The System Design Interview Crash Course— Part 2

The data layer and beyond.

A very generic System design again!

Link to part 1(web tier)

Persistence Layer

We can broadly persist data in Databases or file/blob storage. If you are designing an application like Google Drive or have to store images or large files, you would choose a storage solution like Amazon S3, Azure Object Storage, etc.

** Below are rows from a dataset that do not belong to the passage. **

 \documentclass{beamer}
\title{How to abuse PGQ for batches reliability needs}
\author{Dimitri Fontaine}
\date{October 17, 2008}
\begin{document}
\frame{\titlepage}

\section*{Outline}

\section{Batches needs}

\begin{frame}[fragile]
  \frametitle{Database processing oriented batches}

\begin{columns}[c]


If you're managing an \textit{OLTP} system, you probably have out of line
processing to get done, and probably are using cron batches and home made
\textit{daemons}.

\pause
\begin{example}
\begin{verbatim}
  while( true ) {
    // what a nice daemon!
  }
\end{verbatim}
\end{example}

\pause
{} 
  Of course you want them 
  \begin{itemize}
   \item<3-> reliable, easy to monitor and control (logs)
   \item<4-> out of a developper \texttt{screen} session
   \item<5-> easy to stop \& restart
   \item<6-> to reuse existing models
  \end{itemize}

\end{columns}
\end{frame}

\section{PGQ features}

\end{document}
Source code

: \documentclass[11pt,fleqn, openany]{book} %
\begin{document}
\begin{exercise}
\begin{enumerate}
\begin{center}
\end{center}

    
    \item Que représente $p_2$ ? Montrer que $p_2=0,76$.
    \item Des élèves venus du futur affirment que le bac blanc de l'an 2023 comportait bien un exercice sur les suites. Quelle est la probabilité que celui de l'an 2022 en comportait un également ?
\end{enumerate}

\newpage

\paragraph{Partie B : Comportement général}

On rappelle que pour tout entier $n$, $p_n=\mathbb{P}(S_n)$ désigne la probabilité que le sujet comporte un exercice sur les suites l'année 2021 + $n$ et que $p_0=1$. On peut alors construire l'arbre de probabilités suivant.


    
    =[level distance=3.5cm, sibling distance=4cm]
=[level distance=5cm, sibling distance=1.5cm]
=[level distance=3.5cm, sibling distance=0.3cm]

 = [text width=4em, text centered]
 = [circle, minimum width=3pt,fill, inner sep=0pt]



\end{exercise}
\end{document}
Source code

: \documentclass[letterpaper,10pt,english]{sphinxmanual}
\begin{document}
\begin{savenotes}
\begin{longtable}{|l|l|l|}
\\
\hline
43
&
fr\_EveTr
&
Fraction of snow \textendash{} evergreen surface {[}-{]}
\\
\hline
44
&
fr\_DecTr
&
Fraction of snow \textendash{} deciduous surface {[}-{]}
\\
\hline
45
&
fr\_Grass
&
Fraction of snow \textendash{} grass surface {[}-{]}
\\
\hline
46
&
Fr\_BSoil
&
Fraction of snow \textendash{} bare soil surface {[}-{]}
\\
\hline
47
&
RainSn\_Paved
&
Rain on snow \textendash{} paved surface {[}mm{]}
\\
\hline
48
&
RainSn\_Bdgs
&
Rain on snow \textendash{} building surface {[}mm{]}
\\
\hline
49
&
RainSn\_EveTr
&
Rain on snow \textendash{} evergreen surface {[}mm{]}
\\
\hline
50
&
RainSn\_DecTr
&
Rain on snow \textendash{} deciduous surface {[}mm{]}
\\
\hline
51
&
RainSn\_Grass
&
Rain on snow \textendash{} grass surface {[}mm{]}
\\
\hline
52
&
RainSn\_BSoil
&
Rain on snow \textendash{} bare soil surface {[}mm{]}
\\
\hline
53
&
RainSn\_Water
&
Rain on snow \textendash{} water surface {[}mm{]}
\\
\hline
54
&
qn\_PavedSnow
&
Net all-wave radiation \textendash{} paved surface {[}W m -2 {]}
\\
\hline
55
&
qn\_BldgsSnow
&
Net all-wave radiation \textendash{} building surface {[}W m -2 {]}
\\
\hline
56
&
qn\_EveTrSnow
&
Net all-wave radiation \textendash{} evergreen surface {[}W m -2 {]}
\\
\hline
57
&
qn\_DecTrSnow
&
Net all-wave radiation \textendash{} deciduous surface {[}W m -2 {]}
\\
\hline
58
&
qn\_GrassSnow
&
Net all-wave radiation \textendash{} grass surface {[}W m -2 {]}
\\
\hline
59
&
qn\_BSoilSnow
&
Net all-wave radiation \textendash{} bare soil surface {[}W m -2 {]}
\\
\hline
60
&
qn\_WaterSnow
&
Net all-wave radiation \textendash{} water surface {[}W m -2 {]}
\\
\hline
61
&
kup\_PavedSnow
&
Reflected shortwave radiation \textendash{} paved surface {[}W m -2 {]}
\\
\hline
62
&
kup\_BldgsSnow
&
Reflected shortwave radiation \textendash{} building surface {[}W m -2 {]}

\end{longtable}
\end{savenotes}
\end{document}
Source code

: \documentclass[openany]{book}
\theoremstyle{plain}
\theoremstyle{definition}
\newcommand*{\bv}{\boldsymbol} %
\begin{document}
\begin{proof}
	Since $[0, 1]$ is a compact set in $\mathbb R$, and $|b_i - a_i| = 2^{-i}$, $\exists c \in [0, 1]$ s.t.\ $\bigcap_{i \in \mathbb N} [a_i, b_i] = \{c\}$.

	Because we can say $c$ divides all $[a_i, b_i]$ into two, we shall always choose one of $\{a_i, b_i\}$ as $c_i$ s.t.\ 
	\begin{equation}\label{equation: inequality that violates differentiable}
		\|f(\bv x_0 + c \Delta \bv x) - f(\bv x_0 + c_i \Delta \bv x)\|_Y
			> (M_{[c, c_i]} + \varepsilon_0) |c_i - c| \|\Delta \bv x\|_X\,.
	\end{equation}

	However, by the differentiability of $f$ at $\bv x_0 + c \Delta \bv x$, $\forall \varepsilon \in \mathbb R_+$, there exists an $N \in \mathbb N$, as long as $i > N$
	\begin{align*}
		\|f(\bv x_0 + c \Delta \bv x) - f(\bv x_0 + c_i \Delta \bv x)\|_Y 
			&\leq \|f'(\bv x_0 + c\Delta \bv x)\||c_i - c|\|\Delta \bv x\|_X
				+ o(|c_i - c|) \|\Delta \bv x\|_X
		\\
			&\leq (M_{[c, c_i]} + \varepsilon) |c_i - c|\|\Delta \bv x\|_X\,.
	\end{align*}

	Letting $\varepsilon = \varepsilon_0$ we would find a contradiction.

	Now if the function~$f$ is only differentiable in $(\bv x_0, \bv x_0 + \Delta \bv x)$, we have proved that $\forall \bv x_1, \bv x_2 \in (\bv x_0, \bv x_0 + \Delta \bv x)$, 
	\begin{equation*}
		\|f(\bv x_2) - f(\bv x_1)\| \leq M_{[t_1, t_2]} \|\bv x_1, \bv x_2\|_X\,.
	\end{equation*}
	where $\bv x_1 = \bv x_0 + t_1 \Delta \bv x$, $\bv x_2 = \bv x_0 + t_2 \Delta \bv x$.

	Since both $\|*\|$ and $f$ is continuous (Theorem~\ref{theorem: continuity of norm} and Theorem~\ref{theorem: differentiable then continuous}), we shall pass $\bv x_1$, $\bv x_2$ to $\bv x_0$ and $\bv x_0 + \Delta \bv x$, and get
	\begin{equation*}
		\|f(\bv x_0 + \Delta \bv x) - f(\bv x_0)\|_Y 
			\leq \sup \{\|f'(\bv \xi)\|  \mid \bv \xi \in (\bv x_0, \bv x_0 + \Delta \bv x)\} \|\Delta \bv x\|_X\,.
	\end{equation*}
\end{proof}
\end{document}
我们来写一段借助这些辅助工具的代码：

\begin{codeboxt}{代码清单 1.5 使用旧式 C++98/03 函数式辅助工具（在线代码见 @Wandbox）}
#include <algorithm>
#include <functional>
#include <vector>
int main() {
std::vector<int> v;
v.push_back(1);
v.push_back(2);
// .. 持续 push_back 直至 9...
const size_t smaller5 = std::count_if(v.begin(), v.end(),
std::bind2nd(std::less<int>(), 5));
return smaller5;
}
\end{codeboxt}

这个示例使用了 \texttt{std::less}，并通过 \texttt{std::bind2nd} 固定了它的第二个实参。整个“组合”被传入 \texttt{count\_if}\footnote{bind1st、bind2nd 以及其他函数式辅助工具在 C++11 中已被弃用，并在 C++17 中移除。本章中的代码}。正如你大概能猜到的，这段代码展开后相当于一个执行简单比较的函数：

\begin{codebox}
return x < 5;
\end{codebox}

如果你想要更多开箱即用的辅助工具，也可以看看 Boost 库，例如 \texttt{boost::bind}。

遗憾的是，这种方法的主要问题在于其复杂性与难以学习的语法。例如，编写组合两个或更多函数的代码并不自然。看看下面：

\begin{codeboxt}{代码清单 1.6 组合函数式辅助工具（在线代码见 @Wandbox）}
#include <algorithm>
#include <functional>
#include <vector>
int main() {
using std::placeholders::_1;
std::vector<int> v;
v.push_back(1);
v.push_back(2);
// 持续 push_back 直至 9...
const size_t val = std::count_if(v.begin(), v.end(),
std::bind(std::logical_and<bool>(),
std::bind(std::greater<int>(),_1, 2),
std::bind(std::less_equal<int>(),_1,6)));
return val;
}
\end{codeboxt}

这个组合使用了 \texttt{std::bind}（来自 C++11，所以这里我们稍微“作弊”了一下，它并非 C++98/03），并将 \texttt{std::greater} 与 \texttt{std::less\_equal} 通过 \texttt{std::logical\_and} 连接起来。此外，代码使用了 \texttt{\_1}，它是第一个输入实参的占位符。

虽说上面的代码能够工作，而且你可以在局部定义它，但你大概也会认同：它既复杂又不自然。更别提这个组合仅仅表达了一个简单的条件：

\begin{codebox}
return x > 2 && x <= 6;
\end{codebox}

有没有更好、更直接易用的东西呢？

Scaling Database Horizontally

To scale a DB horizontally, you would need to partition it into different servers. A common technique to do that is Database Sharding, where data is partitioned into shards and each shard shares the same schema, though the actual data on each shard is unique. For example, if you are building a generic e-commerce website for multiple merchants, you can “shard” the database for individual merchants. The most important factor to consider when implementing sharding is the choice of the sharding key. Two types of sharding are common:

Range-based sharding splits database rows based on a range of values. Say we partition by “username” and use the first character of the user name to determine the partition. (Machine 1 -> A-M, Machine 2->N-Z)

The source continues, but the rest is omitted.